Board of Elections changes voter registration form to comply with tribal lawsuit settlement
The South Dakota Board of Elections voted Wednesday to change the state voter registration form to fit the requirements of a 2022 lawsuit agreement between Native American tribes and the state.
The lawsuit alleged numerous violations of the National Voter Registration Act, which requires states to allow people to register to vote while applying for driver’s licenses, public assistance or disability assistance. The tribe said the state had deprived “thousands of tribal members and other citizens of their federally-guaranteed opportunities to register to vote and to change their voter registration addresses.”

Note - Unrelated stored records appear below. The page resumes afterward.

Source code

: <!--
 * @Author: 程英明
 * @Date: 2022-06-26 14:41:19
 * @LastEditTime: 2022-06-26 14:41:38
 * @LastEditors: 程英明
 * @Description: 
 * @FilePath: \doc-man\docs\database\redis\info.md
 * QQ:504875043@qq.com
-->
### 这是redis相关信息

A federal judge approved a multifaceted settlement in May 2022. The settlement was a “giant step forward in the battle to make sure Native voices are properly heard at the ballot box,” according to the Lakota People’s Law Project, which was a plaintiff in the case along with the Rosebud and Oglala Sioux tribes and voters Kimberly Dillon and Hoksila White Mountain.
The Elections Board enacted one of the settlement’s required actions Wednesday. The board voted to amend the state’s voter registration form to better inform an applicant that they can provide a written description of their physical address if they do not have a U.S. Postal Service address. Many residences on tribal land and in rural South Dakota don’t have addresses recognized by the U.S. Postal Service and rely on P.O. Boxes to receive mail and deliveries.
The voter registration form previously read, “If Residence Address is a PO Box, rural box, or general delivery, you must give the location of your residence.” Now the prompt lets voters know they can write the names of intersections or streets where they live or any existing landmarks, such as schools, churches or stores instead of, for example, the GPS coordinates of their home.
Another requirement of the lawsuit settlement was that South Dakota name a statewide National Voter Registration Act coordinator to ensure compliance with the law across state agencies. Secretary of State Monae Johnson hired Adam Miller into the role on Feb. 11.
Two election bills passed by the state Legislature that would make more changes to voter registration have yet to be vetoed or signed into law by Gov. Kristi Noem.
Senate Bill 139 would further amend the voter registration form to require that potential voters certify they have resided in South Dakota for at least 30 days before submitting the form. Senate Bill 140 would require that any first-time voter who leaves the party affiliation field blank must be registered as independent rather than “no party affiliation.”
The board unanimously passed the changes legally required by the settlement agreement despite concerns about the two bills.
“If we have to do it again, we have to do it again,” said Deputy Secretary of State Tom Deadrick during the meeting. “We’ve got to go along with what we promised we would do as far as the settlement is concerned, or else we could probably find ourselves back in court.”
The changes will be presented to the Legislative Rules Review Committee at its April 11 meeting. If the changes are approved, then the change will be final 20 days after that.